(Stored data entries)
┄┄┄┄┄┄┄┄┄┄
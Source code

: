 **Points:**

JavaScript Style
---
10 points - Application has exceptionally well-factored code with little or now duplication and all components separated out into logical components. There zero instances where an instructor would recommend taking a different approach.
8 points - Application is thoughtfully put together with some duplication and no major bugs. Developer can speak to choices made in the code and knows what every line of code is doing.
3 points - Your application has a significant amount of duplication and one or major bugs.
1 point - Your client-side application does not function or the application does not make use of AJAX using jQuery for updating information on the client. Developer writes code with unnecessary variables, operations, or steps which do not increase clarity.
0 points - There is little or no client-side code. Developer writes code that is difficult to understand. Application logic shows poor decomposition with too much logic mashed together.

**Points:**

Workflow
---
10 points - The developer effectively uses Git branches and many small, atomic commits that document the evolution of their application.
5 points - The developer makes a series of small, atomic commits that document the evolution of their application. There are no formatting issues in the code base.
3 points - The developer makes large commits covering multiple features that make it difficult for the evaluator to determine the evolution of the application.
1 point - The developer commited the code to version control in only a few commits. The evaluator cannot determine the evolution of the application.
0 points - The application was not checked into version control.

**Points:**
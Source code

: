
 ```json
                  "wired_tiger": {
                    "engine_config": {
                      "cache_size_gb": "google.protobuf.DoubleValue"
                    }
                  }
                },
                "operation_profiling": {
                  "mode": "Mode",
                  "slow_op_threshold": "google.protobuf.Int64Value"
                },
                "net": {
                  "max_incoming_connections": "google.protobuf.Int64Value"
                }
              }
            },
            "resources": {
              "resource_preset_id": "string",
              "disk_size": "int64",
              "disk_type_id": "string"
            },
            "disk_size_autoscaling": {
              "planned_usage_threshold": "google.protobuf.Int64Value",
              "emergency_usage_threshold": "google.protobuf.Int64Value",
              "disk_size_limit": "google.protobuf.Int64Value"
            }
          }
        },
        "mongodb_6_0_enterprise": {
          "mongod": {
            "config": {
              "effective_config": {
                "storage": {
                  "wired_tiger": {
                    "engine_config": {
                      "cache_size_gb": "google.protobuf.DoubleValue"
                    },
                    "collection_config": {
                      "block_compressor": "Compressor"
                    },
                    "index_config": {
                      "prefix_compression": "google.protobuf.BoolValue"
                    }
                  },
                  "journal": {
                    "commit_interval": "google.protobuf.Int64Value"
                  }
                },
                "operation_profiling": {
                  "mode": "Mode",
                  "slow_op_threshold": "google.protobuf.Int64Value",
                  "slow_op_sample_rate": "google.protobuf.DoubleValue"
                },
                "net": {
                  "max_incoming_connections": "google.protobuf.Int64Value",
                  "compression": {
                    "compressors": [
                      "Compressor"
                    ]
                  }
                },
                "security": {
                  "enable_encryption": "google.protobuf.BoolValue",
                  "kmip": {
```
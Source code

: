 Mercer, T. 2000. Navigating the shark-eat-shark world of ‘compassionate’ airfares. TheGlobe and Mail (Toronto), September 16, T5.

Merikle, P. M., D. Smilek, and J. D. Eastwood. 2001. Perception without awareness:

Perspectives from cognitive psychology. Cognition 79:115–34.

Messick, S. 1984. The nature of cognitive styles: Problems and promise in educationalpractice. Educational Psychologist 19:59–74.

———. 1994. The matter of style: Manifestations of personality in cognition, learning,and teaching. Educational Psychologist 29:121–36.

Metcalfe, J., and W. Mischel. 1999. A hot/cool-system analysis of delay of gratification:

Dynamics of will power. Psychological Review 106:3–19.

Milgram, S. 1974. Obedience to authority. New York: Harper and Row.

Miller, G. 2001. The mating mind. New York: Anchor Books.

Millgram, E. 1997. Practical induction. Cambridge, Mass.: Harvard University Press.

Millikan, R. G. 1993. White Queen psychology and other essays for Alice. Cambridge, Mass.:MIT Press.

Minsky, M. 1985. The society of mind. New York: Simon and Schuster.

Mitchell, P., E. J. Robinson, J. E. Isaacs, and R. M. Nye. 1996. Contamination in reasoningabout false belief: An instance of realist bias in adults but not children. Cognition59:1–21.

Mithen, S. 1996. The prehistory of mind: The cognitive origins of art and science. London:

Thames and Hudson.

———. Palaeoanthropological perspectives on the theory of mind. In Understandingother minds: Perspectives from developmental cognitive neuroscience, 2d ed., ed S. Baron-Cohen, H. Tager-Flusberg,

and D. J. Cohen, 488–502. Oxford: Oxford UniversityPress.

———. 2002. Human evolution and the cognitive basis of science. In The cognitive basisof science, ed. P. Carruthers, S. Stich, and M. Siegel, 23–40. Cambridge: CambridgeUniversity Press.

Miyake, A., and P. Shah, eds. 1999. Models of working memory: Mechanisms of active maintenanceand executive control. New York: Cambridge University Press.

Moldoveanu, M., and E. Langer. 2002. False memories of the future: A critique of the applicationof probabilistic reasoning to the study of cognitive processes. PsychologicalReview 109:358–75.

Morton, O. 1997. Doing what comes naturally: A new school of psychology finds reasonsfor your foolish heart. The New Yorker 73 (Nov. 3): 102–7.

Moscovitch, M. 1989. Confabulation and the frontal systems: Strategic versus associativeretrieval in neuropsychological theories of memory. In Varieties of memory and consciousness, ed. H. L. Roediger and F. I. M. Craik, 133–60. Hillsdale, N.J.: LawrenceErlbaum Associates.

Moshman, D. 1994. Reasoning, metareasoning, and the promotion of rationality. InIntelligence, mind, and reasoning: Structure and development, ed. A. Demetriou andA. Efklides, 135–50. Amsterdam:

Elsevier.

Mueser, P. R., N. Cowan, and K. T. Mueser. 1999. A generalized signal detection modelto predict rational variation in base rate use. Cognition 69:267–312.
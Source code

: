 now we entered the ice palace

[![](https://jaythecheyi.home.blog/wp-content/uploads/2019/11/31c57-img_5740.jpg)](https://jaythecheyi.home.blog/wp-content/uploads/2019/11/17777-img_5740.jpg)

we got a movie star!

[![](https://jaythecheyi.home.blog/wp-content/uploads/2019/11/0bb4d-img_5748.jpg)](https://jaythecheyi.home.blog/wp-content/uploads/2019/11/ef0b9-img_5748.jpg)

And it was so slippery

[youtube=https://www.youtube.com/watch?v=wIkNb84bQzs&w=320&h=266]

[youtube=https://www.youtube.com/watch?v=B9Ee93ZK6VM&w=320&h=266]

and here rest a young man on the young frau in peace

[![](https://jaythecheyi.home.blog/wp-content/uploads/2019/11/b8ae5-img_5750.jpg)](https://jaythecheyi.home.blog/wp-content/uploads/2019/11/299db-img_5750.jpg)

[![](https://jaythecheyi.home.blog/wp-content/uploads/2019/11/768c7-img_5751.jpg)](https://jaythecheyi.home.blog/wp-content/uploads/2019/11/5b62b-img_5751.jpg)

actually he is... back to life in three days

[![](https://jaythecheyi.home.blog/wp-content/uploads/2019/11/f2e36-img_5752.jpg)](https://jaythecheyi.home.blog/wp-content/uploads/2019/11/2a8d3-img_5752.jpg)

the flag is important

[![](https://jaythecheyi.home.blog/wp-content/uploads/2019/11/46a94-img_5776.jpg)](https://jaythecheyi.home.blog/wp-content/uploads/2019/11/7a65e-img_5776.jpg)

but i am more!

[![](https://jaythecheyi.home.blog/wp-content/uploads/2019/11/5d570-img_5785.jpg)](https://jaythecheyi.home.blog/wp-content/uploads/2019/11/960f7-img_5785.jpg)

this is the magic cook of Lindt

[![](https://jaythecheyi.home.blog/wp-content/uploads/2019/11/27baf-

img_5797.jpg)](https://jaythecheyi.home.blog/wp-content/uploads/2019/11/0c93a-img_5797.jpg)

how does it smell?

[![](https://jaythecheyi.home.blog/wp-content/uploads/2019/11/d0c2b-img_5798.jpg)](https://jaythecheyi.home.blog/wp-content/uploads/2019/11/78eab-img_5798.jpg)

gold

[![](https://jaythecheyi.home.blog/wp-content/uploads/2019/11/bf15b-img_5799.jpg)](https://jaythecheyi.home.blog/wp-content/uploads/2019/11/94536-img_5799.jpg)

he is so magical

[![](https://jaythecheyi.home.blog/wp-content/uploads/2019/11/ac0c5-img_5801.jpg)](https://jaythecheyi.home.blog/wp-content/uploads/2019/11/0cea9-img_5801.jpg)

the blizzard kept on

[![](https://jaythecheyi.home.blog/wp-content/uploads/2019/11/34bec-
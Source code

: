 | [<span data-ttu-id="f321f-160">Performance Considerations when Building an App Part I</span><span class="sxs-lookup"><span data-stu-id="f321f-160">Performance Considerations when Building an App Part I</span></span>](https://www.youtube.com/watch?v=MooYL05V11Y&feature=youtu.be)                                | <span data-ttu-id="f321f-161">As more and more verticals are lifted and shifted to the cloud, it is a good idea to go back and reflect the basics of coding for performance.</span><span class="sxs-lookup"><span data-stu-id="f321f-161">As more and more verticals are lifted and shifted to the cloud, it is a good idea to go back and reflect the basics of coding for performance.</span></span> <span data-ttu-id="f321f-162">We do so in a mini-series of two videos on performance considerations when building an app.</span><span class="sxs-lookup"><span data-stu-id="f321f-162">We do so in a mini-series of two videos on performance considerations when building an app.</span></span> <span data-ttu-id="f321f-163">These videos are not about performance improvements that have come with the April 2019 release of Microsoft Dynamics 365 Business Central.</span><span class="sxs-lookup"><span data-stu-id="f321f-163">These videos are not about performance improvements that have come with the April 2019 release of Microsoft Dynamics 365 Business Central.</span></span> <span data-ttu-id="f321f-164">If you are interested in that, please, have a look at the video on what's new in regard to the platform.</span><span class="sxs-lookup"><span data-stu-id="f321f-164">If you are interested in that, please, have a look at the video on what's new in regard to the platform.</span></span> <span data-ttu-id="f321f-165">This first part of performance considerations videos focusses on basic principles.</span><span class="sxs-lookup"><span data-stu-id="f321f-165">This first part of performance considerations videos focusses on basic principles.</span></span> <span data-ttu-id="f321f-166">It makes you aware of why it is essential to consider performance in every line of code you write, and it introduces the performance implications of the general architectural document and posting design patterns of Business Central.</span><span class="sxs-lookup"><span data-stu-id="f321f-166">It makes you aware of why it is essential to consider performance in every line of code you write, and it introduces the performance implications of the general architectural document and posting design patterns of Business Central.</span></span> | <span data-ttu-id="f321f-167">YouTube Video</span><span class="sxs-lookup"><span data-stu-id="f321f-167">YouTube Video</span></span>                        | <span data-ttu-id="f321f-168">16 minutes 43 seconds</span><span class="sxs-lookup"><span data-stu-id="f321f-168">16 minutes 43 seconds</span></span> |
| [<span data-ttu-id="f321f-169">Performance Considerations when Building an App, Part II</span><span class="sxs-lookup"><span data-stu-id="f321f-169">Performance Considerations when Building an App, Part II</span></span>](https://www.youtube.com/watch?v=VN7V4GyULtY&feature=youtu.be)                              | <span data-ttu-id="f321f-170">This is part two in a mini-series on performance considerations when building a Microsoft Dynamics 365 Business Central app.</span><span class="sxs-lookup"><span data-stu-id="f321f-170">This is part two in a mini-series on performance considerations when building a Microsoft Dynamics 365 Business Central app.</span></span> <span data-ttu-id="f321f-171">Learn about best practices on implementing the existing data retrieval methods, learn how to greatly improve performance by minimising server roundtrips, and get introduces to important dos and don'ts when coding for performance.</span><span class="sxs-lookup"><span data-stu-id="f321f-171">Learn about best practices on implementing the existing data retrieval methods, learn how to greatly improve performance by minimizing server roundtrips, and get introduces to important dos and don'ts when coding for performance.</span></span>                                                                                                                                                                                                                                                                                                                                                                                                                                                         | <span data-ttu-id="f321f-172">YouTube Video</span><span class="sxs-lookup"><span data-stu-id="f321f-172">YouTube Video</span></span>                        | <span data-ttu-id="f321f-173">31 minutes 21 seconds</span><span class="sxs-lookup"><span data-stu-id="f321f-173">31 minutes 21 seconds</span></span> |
┄┄┄┄┄┄┄┄┄┄
ASSIGNMENT >>
Lines after the one containing "10 points - Application" are not part of the task. Output the entries exactly from their first line through that one.

THE ANSWER >>
Source code

: **Points:**

JavaScript Style
---
10 points - Application has exceptionally well-factored code with little or now duplication and all components separated out into logical components. There zero instances where an instructor would recommend taking a different approach.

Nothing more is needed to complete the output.